Exercise prompt :: Please repeat all the entries. Nothing may differ.

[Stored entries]

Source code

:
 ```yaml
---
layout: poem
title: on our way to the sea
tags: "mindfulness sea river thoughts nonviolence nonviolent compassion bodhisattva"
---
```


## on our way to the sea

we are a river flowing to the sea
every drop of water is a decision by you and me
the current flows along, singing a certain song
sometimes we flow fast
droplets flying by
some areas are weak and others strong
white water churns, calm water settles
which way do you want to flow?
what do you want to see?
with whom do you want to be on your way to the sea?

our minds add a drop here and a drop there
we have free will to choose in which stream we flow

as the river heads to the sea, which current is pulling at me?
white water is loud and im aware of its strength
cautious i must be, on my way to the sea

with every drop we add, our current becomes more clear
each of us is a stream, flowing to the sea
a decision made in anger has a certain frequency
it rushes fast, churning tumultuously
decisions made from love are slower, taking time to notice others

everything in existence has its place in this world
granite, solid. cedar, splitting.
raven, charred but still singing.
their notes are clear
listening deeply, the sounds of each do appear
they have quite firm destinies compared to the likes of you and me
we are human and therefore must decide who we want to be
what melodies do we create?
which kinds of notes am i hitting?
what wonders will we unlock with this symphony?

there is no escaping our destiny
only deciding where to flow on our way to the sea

Problem solution ::
Source code

:
 ```yaml
---
layout: poem
title: on our way to the sea
tags: "mindfulness sea river thoughts nonviolence nonviolent compassion bodhisattva"
---
```


## on our way to the sea

we are a river flowing to the sea
every drop of water is a decision by you and me
the current flows along, singing a certain song
sometimes we flow fast
droplets flying by
some areas are weak and others strong
white water churns, calm water settles
which way do you want to flow?
what do you want to see?
with whom do you want to be on your way to the sea?

our minds add a drop here and a drop there
we have free will to choose in which stream we flow

as the river heads to the sea, which current is pulling at me?
white water is loud and im aware of its strength
cautious i must be, on my way to the sea

with every drop we add, our current becomes more clear
each of us is a stream, flowing to the sea
a decision made in anger has a certain frequency
it rushes fast, churning tumultuously
decisions made from love are slower, taking time to notice others

everything in existence has its place in this world
granite, solid. cedar, splitting.
raven, charred but still singing.
their notes are clear
listening deeply, the sounds of each do appear
they have quite firm destinies compared to the likes of you and me
we are human and therefore must decide who we want to be
what melodies do we create?
which kinds of notes am i hitting?
what wonders will we unlock with this symphony?

there is no escaping our destiny
only deciding where to flow on our way to the sea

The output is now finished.